[What to work on]:
Which lines of the records below contain the string "level"? Report each of them.

[Data]:
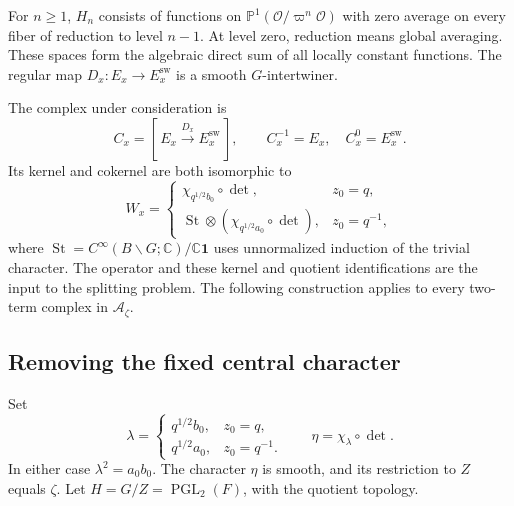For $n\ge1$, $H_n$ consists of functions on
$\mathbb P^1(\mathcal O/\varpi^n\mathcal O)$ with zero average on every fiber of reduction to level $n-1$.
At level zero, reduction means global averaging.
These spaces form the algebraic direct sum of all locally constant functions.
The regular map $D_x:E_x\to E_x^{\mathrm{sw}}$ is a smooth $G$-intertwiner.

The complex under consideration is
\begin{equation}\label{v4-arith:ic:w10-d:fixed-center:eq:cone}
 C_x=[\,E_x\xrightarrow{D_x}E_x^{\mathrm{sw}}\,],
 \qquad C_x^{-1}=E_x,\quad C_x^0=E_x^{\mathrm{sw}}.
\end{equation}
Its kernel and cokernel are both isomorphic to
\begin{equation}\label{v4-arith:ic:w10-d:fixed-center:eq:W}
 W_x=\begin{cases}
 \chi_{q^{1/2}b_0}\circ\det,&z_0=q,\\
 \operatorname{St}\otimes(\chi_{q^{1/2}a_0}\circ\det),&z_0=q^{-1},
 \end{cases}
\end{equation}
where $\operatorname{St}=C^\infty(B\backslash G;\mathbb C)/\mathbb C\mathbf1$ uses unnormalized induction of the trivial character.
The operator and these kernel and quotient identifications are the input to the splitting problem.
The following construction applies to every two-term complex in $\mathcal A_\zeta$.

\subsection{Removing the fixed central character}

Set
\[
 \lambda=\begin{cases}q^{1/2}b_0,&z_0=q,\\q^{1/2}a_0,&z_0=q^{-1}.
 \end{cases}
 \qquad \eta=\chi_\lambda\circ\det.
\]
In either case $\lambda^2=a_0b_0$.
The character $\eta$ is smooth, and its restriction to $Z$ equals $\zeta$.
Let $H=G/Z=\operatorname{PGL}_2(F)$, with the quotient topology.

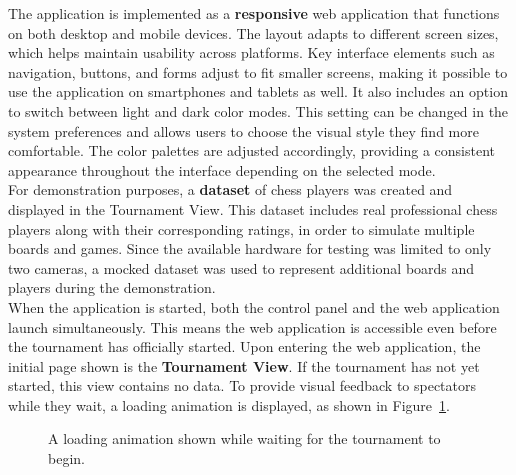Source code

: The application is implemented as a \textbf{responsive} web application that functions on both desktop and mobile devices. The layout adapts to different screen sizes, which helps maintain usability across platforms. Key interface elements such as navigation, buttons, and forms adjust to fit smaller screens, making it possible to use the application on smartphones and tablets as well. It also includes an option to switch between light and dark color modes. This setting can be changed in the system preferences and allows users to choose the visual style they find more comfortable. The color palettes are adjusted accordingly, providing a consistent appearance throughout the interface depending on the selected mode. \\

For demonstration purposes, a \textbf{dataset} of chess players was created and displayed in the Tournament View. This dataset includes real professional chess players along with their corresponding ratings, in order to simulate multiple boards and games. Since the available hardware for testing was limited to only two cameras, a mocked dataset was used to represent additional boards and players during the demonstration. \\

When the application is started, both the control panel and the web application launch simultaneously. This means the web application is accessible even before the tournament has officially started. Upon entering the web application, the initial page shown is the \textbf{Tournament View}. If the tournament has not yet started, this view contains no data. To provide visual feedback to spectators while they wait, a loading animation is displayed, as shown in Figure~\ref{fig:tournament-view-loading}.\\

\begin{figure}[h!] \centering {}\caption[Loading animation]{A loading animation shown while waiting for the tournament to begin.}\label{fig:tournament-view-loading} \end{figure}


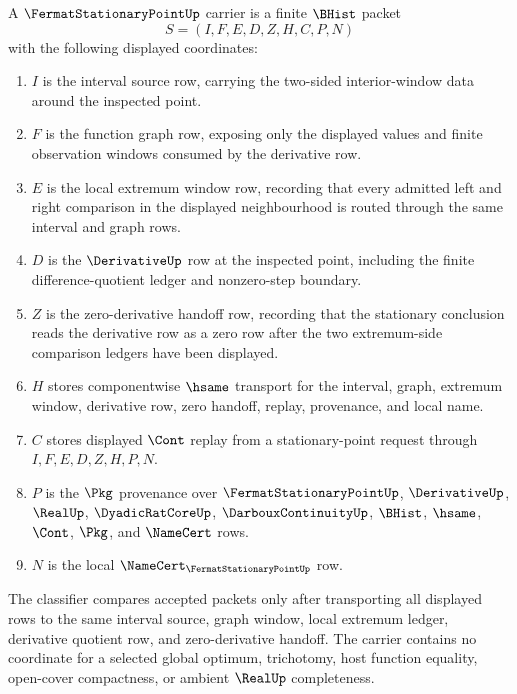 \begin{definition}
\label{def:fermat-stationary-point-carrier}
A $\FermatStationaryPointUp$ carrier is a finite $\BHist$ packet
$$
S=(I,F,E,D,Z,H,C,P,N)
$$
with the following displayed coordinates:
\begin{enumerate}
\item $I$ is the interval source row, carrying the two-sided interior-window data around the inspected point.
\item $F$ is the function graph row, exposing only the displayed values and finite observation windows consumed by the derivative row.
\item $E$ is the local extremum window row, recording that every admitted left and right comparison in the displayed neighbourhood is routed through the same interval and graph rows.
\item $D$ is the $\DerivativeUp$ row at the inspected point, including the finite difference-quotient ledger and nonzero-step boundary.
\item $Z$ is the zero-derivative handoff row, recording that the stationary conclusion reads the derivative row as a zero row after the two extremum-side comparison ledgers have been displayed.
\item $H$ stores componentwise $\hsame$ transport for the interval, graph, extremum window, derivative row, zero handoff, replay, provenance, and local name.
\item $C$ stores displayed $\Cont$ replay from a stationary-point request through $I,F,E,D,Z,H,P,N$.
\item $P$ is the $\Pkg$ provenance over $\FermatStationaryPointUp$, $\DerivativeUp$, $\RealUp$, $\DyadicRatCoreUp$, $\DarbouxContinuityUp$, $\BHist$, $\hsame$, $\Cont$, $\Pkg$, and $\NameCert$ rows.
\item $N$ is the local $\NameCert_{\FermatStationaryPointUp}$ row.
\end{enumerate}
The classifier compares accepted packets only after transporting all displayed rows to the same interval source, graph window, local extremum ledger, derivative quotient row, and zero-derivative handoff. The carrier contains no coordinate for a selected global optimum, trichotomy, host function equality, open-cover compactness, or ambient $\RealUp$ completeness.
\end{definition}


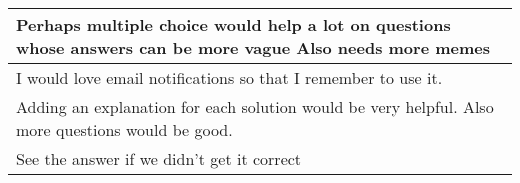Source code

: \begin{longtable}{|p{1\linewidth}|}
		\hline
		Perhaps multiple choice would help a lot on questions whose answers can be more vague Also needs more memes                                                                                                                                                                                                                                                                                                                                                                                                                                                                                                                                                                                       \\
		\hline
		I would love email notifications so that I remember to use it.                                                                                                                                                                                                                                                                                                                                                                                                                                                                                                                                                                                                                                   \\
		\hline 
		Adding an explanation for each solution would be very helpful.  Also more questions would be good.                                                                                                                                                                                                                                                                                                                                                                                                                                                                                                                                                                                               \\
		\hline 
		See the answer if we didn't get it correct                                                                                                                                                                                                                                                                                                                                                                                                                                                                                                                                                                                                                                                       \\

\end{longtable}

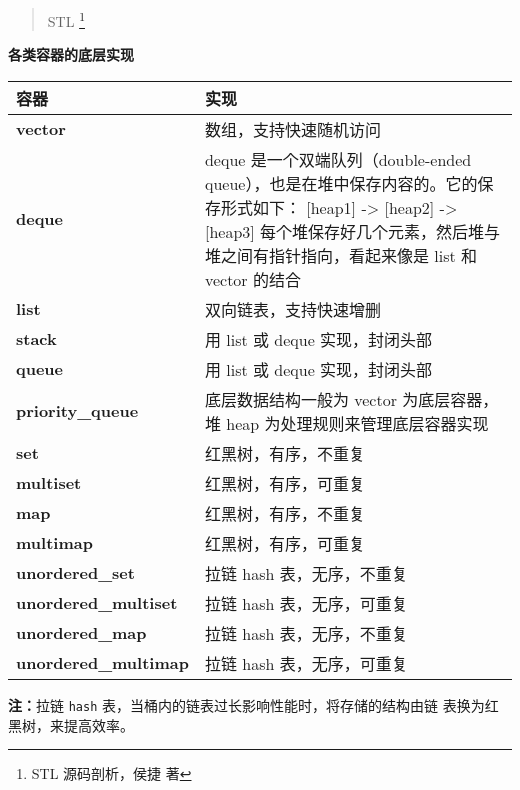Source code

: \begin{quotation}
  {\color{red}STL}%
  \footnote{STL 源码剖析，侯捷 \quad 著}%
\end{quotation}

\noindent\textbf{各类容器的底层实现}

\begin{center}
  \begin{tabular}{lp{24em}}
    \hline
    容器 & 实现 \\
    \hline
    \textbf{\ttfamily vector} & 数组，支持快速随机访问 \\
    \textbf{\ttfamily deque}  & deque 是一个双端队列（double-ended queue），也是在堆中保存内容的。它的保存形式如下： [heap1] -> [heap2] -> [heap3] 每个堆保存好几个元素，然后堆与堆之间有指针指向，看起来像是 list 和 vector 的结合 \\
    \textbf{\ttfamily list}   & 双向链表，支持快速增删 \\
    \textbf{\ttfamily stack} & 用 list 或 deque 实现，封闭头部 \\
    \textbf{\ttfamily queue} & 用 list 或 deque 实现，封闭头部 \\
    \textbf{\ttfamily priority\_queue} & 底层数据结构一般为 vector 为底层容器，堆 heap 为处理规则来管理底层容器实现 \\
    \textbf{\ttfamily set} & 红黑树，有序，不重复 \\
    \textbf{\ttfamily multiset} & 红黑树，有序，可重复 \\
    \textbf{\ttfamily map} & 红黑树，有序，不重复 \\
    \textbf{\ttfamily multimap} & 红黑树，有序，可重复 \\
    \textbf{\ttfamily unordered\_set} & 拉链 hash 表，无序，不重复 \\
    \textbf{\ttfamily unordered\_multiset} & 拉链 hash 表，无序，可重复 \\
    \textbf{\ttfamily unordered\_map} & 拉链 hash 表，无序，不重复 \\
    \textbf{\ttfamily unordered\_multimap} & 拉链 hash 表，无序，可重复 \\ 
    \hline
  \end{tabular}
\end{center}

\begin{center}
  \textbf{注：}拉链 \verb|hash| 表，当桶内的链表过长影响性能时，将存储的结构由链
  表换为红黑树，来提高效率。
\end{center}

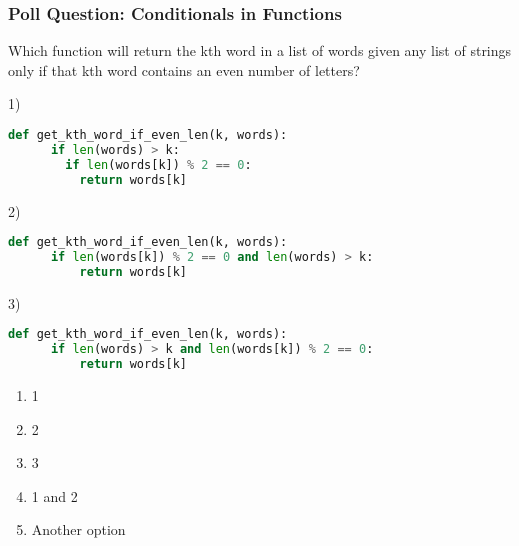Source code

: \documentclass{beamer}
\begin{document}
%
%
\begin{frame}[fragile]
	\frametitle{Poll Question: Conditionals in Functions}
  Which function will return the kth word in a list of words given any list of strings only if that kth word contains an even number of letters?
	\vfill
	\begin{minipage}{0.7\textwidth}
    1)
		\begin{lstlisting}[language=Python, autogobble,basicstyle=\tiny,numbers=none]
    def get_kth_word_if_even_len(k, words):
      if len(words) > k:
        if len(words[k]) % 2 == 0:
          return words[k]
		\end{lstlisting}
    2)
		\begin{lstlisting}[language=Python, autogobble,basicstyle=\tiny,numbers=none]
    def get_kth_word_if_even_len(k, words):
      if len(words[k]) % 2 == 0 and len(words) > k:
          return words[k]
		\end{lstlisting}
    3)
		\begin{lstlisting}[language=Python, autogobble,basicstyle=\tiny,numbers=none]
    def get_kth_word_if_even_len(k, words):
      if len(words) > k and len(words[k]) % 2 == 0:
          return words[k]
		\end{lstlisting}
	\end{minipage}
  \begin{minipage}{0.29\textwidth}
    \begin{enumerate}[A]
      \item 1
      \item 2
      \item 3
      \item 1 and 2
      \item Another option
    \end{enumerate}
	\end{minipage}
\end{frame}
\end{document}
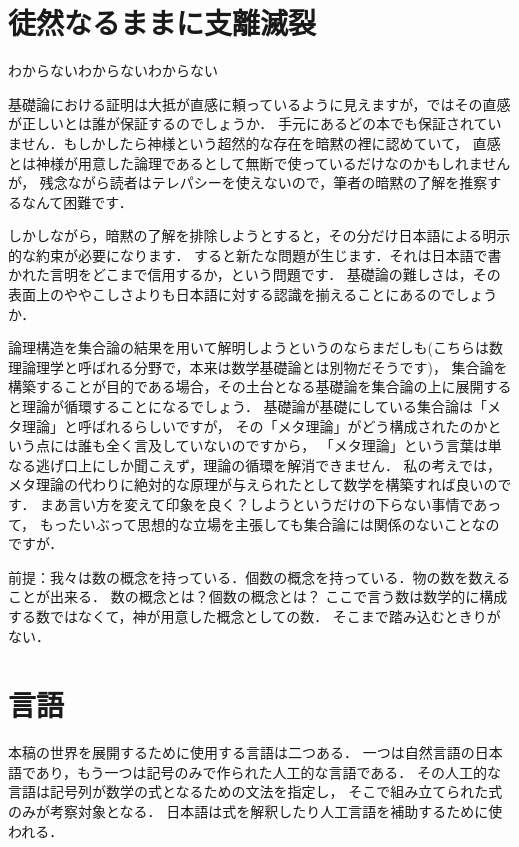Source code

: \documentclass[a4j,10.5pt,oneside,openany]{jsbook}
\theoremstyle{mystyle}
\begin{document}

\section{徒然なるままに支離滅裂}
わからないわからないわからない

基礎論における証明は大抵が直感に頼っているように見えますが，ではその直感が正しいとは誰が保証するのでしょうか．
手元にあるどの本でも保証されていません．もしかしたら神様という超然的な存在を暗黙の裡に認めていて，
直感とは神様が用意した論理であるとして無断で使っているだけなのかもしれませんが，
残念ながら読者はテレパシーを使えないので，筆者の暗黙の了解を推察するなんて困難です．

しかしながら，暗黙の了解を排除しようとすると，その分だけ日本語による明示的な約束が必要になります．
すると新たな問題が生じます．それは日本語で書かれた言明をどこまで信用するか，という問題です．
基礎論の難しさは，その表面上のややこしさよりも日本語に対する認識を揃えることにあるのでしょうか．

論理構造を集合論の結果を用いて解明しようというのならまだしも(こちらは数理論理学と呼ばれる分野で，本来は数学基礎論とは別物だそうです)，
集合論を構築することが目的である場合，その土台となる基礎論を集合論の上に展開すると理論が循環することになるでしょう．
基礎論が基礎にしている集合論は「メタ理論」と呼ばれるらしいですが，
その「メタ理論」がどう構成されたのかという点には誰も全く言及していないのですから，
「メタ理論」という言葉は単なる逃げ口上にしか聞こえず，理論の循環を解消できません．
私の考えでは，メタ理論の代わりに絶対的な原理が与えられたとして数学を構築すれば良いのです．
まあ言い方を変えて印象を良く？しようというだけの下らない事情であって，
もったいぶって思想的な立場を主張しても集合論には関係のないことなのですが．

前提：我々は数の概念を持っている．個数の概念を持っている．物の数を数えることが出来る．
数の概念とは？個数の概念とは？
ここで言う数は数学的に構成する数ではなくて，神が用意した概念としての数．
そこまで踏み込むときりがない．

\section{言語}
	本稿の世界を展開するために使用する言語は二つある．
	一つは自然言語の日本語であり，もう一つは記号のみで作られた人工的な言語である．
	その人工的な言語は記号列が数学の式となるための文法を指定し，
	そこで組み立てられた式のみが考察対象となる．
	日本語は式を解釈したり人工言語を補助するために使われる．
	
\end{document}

[Reply to the exercise]:
$\mathbb P^1(\mathcal O/\varpi^n\mathcal O)$ with zero average on every fiber of reduction to level $n-1$.
At level zero, reduction means global averaging.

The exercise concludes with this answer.